Brief Analysis - ASEAN Must Do More for Accelerating Just Energy Transition - IESR_page-0001

ASEAN Must Do More for Accelerating Just Energy Transition

This briefing paper highlights the paradox facing ASEAN: on the one hand, it aspires to be the world’s ‘growth epicenter’, while on the other, it is at the ‘epicenter of climate change’. Driven by economic growth and growing energy demand, ASEAN’s contribution to global emissions is also rising, bringing significant consequences for its population. Southeast Asia’s geographic and demographic characteristics—low-lying areas, dense populations, infrastructure challenges, and reliance on agriculture—make the region highly vulnerable to the impacts of climate change. The Asia Pacific Disaster Report 2024 even warns that climate-related disasters are on the rise, having affected more than 580 million people in the past five decades, with devastating financial losses, reaching an average Annual Loss (AAL) of US$86.5 billion, far exceeding the investment needed to meet clean energy targets.

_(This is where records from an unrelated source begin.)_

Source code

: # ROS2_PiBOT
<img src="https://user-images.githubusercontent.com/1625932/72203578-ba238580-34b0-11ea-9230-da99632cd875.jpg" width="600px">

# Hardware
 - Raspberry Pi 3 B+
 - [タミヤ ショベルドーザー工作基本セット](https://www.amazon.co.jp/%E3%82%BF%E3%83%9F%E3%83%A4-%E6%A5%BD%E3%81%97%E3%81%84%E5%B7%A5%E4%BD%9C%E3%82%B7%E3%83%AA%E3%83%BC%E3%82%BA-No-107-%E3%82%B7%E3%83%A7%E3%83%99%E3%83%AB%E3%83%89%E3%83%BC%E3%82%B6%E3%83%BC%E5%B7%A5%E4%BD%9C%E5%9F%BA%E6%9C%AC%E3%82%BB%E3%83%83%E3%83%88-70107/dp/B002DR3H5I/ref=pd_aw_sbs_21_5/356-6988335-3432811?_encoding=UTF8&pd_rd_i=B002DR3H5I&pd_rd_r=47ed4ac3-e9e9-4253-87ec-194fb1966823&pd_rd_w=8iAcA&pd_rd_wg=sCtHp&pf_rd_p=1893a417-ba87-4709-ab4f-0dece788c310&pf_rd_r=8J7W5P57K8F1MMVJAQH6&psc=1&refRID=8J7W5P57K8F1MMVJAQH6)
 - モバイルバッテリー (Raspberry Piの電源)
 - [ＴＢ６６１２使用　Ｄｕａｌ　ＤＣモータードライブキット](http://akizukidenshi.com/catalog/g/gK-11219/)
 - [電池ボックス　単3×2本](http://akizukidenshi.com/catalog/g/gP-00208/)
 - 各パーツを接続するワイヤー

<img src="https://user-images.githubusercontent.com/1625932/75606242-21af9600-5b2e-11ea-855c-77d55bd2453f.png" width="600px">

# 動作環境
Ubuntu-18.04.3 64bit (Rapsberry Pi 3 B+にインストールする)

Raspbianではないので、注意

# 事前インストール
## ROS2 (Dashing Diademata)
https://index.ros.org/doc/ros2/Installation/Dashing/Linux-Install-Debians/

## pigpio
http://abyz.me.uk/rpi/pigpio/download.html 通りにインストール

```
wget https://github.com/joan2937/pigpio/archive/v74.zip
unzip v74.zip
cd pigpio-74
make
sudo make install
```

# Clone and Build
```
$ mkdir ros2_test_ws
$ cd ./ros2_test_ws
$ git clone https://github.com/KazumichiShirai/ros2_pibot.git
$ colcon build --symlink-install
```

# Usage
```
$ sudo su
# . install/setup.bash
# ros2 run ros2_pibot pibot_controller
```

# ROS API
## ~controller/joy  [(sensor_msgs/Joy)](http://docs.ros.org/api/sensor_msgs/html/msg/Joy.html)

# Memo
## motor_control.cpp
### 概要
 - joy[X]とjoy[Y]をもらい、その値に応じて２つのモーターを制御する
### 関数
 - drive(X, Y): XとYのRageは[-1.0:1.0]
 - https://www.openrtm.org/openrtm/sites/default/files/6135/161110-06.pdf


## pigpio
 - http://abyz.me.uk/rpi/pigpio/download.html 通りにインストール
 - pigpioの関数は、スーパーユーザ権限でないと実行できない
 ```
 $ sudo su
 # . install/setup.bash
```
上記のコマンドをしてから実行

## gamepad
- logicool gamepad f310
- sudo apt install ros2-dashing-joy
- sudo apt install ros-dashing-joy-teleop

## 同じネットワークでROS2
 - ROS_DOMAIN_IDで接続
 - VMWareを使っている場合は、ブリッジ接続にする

Beyond the direct costs of disasters, inaction on climate change also creates systemic costs, such as air pollution causing thousands of deaths annually, burdens on health systems, and food insecurity. A UNEP 2024 study estimates that air pollution will cost countries like Indonesia, Thailand, and Cambodia tens of billions of USD annually by 2030. Therefore, this policy brief calls for an urgent transformation for ASEAN: the region must decouple economic growth from emissions by accelerating the energy transition towards sustainable green development.